I once wrote about the three styles very briefly here. At this moment I realized it was 2.5 years ago (OMG!). I had always thought of further elaborating the topic and didn't realize my procrastination was so bad :-p

It would take many pages to thoroughly explain the styles of Tie Guan Yin, so I tend to get lazy and over-simplify them :-p

I made a few pictures and a chart about the styles a few years ago and somehow didn't feel like to get into the geeky details. So I will try to make this short and brief :-)

The picture can be clicked to enlarge.

Here, only the 3 major styles are listed. However, the styles of Tie Guan Yin spans through a spectrum instead of being a few distinct categories. For example, the modern green style could be made closer to traditional green style and is hence called Zheng Wei (orthodox green style, 正味). The modern green style could also be made very "green" (Xiao Qing, 消青) or made into a fresh sour style (Xiao Suan, 消酸).

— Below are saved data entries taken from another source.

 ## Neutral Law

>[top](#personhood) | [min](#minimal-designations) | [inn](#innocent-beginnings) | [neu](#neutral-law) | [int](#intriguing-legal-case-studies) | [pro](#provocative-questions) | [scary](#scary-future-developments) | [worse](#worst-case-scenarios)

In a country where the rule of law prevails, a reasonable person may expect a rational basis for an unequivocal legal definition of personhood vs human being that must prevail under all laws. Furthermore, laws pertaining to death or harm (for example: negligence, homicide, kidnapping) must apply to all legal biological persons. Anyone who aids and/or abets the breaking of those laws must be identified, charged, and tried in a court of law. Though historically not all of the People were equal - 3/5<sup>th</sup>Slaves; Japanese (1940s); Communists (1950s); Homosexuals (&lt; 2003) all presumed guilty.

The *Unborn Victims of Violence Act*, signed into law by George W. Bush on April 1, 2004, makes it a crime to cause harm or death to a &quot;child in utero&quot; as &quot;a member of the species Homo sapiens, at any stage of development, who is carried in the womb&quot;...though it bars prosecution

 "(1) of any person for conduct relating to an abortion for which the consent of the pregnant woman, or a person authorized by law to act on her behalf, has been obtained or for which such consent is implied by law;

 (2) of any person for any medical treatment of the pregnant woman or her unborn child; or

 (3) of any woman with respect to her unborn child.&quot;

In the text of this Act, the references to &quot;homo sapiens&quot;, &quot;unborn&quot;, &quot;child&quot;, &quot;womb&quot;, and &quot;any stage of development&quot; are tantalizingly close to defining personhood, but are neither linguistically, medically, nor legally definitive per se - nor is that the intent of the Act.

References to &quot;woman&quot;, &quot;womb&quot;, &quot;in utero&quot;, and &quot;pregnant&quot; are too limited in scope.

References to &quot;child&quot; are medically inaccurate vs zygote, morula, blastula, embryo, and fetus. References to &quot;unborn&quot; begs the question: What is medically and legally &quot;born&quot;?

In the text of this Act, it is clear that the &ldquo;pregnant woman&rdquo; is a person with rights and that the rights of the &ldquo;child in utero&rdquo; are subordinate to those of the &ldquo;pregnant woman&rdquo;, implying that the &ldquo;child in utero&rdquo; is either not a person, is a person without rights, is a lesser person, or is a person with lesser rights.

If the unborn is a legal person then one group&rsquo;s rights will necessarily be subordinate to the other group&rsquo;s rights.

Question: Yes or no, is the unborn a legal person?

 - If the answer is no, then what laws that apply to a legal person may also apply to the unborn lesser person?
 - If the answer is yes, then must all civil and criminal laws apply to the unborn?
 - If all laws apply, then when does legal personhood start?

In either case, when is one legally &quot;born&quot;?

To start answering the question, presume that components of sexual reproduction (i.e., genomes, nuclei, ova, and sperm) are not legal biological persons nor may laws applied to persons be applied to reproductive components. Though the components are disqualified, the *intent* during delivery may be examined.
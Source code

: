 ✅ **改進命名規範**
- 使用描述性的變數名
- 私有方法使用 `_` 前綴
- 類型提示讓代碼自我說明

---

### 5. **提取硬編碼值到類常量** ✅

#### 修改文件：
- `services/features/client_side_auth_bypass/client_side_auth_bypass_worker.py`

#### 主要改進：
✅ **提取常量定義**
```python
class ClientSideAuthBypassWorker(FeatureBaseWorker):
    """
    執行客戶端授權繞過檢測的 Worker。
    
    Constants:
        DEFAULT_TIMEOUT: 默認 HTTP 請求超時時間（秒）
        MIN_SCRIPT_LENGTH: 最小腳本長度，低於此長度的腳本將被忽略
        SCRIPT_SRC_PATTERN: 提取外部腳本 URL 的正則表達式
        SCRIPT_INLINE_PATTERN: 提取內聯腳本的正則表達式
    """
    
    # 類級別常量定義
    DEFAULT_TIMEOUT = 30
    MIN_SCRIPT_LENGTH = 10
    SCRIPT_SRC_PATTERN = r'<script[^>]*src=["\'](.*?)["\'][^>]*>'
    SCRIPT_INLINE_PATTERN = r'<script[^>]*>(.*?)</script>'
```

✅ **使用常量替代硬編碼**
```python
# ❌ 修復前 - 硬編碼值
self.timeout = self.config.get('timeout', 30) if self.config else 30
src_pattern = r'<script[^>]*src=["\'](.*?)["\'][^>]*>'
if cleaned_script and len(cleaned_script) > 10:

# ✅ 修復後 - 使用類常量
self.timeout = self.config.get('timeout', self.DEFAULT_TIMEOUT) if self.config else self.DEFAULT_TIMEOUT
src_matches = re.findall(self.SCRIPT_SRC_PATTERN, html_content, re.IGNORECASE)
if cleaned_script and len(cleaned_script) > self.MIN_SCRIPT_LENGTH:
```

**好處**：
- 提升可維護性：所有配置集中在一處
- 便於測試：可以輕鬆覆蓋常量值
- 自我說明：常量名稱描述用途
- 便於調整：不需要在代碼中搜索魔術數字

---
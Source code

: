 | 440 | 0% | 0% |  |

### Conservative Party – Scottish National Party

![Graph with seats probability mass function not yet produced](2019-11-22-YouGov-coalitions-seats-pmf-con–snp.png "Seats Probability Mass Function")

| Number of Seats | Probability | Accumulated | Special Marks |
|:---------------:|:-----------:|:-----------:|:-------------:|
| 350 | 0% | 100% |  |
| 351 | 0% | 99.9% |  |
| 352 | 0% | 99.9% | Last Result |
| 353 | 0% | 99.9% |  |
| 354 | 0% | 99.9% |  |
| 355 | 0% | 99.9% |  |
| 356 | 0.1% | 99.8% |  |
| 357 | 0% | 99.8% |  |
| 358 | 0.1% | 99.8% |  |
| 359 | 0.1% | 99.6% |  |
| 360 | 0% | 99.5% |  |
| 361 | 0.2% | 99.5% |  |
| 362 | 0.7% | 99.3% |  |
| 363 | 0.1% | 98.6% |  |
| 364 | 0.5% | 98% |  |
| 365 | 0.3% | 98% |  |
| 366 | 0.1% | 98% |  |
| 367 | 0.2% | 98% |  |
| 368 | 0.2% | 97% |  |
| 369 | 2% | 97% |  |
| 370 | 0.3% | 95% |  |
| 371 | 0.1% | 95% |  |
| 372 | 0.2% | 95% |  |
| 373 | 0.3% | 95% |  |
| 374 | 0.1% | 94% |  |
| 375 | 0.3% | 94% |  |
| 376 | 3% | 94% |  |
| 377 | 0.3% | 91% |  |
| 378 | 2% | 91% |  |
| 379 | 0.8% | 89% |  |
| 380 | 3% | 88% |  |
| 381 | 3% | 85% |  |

And there could be many smaller categories in between the above mentioned styles.

Here I would like to emphasize the three major styles because each has its own significance. They are different in quite a few ways. But I would try to summarize their differences very briefly as following:

* Traditional Charcoal Roast: medium oxidation, significant roasting that ranges from medium light to medium high. (The heavy roasting of Tie Guan Yin is generally lighter than the heavy roasting of Wuyi Yan Cha.)

*  Traditional Light Roast (or I would also call it Traditional Greener Style): medium oxidation, relatively brief roasting to induce aromas.

* Modern Green Style: light oxidation, roasting to dry, and no more roasting once the tea leaves are dry.

Next I will explain why I think each of them is significant in Tie Guan Yin family.

1. Modern Green Style.
Many people love it. Many people dislike it. Many people blame it for the shrinking market of traditional style TGY.

a. Why many people love it?
I think this has to do with the cultural context of tea drinking. Modern Green Style of TGY was developed under great influence of Taiwan High Mountain Oolong. Many TGY factories in Anxi and other counties of Fujian have invited Taiwan tea professionals to direct their production, and the modern TGY techniques are largely from techniques of High Mountain Oolong.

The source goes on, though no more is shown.